Num mundo ideal, cada pessoa trabalharia com o que tem vontade e ganharia um valor justo por isso. Porém, sabemos que isso está longe de ser realidade. No contexto em que vivemos, a escolha de um curso no vestibular passa por vários outros filtros – como o das expectativas da família, status social e, principalmente, estabilidade financeira.
Quando a roteirista Letícia Bulhões Padilha tinha 17 anos, ela sabia muito bem o curso que queria fazer: Rádio e TV. Porém, sem recursos suficientes para bancar a faculdade dos seus sonhos, teve que recalcular a rota e optou por cursar Sociologia.
Já o roteirista Marco Borges sequer tinha a ambição de fazer faculdade. De onde vinha, a maioria dos jovens começavam a trabalhar como office boys. Filho de mãe solteira, ele conseguiu uma bolsa num curso preparatório militar e acabou cursando Engenharia.
Portanto, o ato de migrar para a área de roteiro muitas vezes não é uma questão de “mudar de ideia”. E sim, de conquistar autonomia suficiente para (re)fazer essa escolha profissional com base nos próprios critérios.
De repente trabalhar com roteiro
Por outro lado, nem sempre o desejo de viver da escrita nasce de uma insatisfação total com o curso escolhido. Essa vontade de trabalhar com roteiro pode ir crescendo aos poucos e conviver em harmonia com a sua profissão “oficial”.
O roteirista Lucas Nogueira sempre soube que queria trabalhar com Psicologia. Passou na USP, dedicou-se ao atendimento de pacientes e se especializou em Psicanálise. Com sua identidade profissional estabelecida, se viu com tempo suficiente para explorar outras áreas, como o cinema. Foi atrás de estudar mais sobre o assunto e se encontrou no roteiro.

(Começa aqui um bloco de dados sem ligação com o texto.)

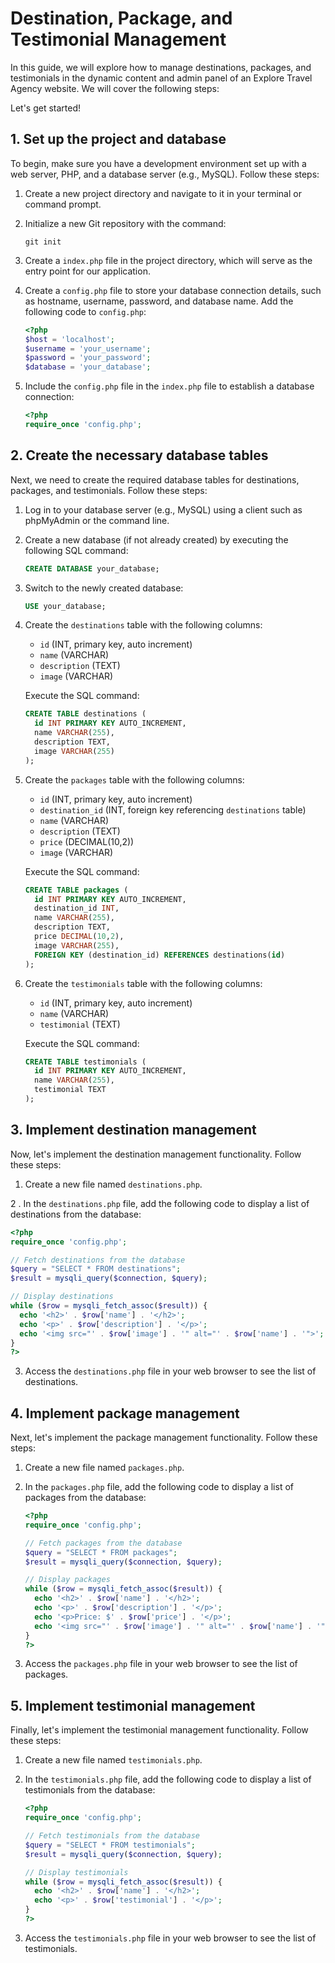 # Destination, Package, and Testimonial Management 

In this guide, we will explore how to manage destinations, packages, and testimonials in the dynamic content and admin panel of an Explore Travel Agency website. We will cover the following steps:



Let's get started!

## 1. Set up the project and database

To begin, make sure you have a development environment set up with a web server, PHP, and a database server (e.g., MySQL). Follow these steps:

1. Create a new project directory and navigate to it in your terminal or command prompt.

2. Initialize a new Git repository with the command:
   ```shell
   git init
   ```

3. Create a `index.php` file in the project directory, which will serve as the entry point for our application.

4. Create a `config.php` file to store your database connection details, such as hostname, username, password, and database name. Add the following code to `config.php`:
   ```php
   <?php
   $host = 'localhost';
   $username = 'your_username';
   $password = 'your_password';
   $database = 'your_database';
   ```

5. Include the `config.php` file in the `index.php` file to establish a database connection:
   ```php
   <?php
   require_once 'config.php';
   ```

## 2. Create the necessary database tables

Next, we need to create the required database tables for destinations, packages, and testimonials. Follow these steps:

1. Log in to your database server (e.g., MySQL) using a client such as phpMyAdmin or the command line.

2. Create a new database (if not already created) by executing the following SQL command:
   ```sql
   CREATE DATABASE your_database;
   ```

3. Switch to the newly created database:
   ```sql
   USE your_database;
   ```

4. Create the `destinations` table with the following columns:
   - `id` (INT, primary key, auto increment)
   - `name` (VARCHAR)
   - `description` (TEXT)
   - `image` (VARCHAR)

   Execute the SQL command:
   ```sql
   CREATE TABLE destinations (
     id INT PRIMARY KEY AUTO_INCREMENT,
     name VARCHAR(255),
     description TEXT,
     image VARCHAR(255)
   );
   ```

5. Create the `packages` table with the following columns:
   - `id` (INT, primary key, auto increment)
   - `destination_id` (INT, foreign key referencing `destinations` table)
   - `name` (VARCHAR)
   - `description` (TEXT)
   - `price` (DECIMAL(10,2))
   - `image` (VARCHAR)

   Execute the SQL command:
   ```sql
   CREATE TABLE packages (
     id INT PRIMARY KEY AUTO_INCREMENT,
     destination_id INT,
     name VARCHAR(255),
     description TEXT,
     price DECIMAL(10,2),
     image VARCHAR(255),
     FOREIGN KEY (destination_id) REFERENCES destinations(id)
   );
   ```

6. Create the `testimonials` table with the following columns:
   - `id` (INT, primary key, auto increment)
   - `name` (VARCHAR)
   - `testimonial` (TEXT)

   Execute the SQL command:
   ```sql
   CREATE TABLE testimonials (
     id INT PRIMARY KEY AUTO_INCREMENT,
     name VARCHAR(255),
     testimonial TEXT
   );
   ```

## 3. Implement destination management

Now, let's implement the destination management functionality. Follow these steps:

1. Create a new file named `destinations.php`.

2 . In the `destinations.php` file, add the following code to display a list of destinations from the database:
   ```php
   <?php
   require_once 'config.php';
   
   // Fetch destinations from the database
   $query = "SELECT * FROM destinations";
   $result = mysqli_query($connection, $query);
   
   // Display destinations
   while ($row = mysqli_fetch_assoc($result)) {
     echo '<h2>' . $row['name'] . '</h2>';
     echo '<p>' . $row['description'] . '</p>';
     echo '<img src="' . $row['image'] . '" alt="' . $row['name'] . '">';
   }
   ?>
   ```

3. Access the `destinations.php` file in your web browser to see the list of destinations.

## 4. Implement package management

Next, let's implement the package management functionality. Follow these steps:

1. Create a new file named `packages.php`.

2. In the `packages.php` file, add the following code to display a list of packages from the database:
   ```php
   <?php
   require_once 'config.php';
   
   // Fetch packages from the database
   $query = "SELECT * FROM packages";
   $result = mysqli_query($connection, $query);
   
   // Display packages
   while ($row = mysqli_fetch_assoc($result)) {
     echo '<h2>' . $row['name'] . '</h2>';
     echo '<p>' . $row['description'] . '</p>';
     echo '<p>Price: $' . $row['price'] . '</p>';
     echo '<img src="' . $row['image'] . '" alt="' . $row['name'] . '">';
   }
   ?>
   ```

3. Access the `packages.php` file in your web browser to see the list of packages.

## 5. Implement testimonial management

Finally, let's implement the testimonial management functionality. Follow these steps:

1. Create a new file named `testimonials.php`.

2. In the `testimonials.php` file, add the following code to display a list of testimonials from the database:
   ```php
   <?php
   require_once 'config.php';
   
   // Fetch testimonials from the database
   $query = "SELECT * FROM testimonials";
   $result = mysqli_query($connection, $query);
   
   // Display testimonials
   while ($row = mysqli_fetch_assoc($result)) {
     echo '<h2>' . $row['name'] . '</h2>';
     echo '<p>' . $row['testimonial'] . '</p>';
   }
   ?>
   ```

3. Access the `testimonials.php` file in your web browser to see the list of testimonials.

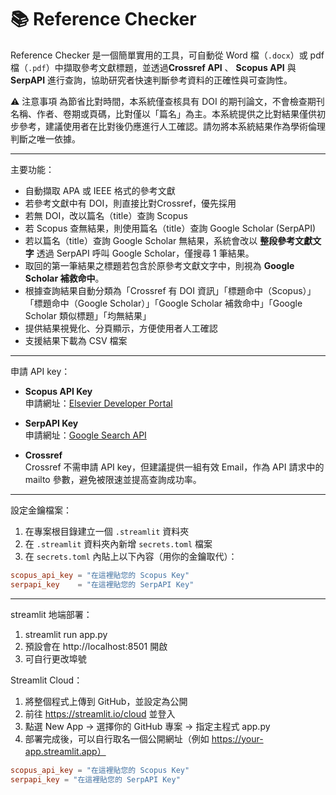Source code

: # 📚 Reference Checker

Reference Checker 是一個簡單實用的工具，可自動從 Word 檔（`.docx`）或 pdf 檔（`.pdf`）中擷取參考文獻標題，並透過**Crossref API** 、 **Scopus API** 與 **SerpAPI** 進行查詢，協助研究者快速判斷參考資料的正確性與可查詢性。

⚠️ 注意事項
為節省比對時間，本系統僅查核具有 DOI 的期刊論文，不會檢查期刊名稱、作者、卷期或頁碼，比對僅以「篇名」為主。本系統提供之比對結果僅供初步參考，建議使用者在比對後仍應進行人工確認。請勿將本系統結果作為學術倫理判斷之唯一依據。

---

主要功能：
- 自動擷取 APA 或 IEEE 格式的參考文獻
- 若參考文獻中有 DOI，則直接比對Crossref，優先採用
- 若無 DOI，改以篇名（title）查詢 Scopus
- 若 Scopus 查無結果，則使用篇名（title）查詢 Google Scholar (SerpAPI)
- 若以篇名（title）查詢 Google Scholar 無結果，系統會改以 **整段參考文獻文字** 透過 SerpAPI 呼叫 Google Scholar，僅搜尋 1 筆結果。
- 取回的第一筆結果之標題若包含於原參考文獻文字中，則視為 **Google Scholar 補救命中**。
- 根據查詢結果自動分類為「Crossref 有 DOI 資訊」「標題命中（Scopus）」「標題命中（Google Scholar）」「Google Scholar 補救命中」「Google Scholar 類似標題」「均無結果」
- 提供結果視覺化、分頁顯示，方便使用者人工確認
- 支援結果下載為 CSV 檔案

---

申請 API key：
- **Scopus API Key**  
  申請網址：[Elsevier Developer Portal](https://dev.elsevier.com/)

- **SerpAPI Key**  
  申請網址：[Google Search API](https://serpapi.com)

- **Crossref**  
  Crossref 不需申請 API key，但建議提供一組有效 Email，作為 API 請求中的 mailto 參數，避免被限速並提高查詢成功率。

---

設定金鑰檔案：
1. 在專案根目錄建立一個 `.streamlit` 資料夾  
2. 在 `.streamlit` 資料夾內新增 `secrets.toml` 檔案  
3. 在 `secrets.toml` 內貼上以下內容（用你的金鑰取代）：

```toml
scopus_api_key = "在這裡貼您的 Scopus Key"
serpapi_key    = "在這裡貼您的 SerpAPI Key"
```


---
streamlit 地端部署：
1. streamlit run app.py
2. 預設會在 http://localhost:8501 開啟
3. 可自行更改埠號

Streamlit Cloud：
1. 將整個程式上傳到 GitHub，並設定為公開
2. 前往 https://streamlit.io/cloud 並登入
3. 點選 New App → 選擇你的 GitHub 專案 → 指定主程式 app.py
4. 部署完成後，可以自行取名一個公開網址（例如 https://your-app.streamlit.app）

```toml
scopus_api_key = "在這裡貼您的 Scopus Key"
serpapi_key = "在這裡貼您的 SerpAPI Key"
```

Já a roteirista Junia Lemos estava prestes a se formar no curso de Direito, também na USP, quando decidiu fazer um curso de teatro. Ela buscava se afastar do estresse vindo do TCC e dos estudos para a prova da OAB. No teatro, percebeu seu interesse e facilidade com os textos e começou a trilhar seu caminho no audiovisual até o roteiro, passando pela produção executiva.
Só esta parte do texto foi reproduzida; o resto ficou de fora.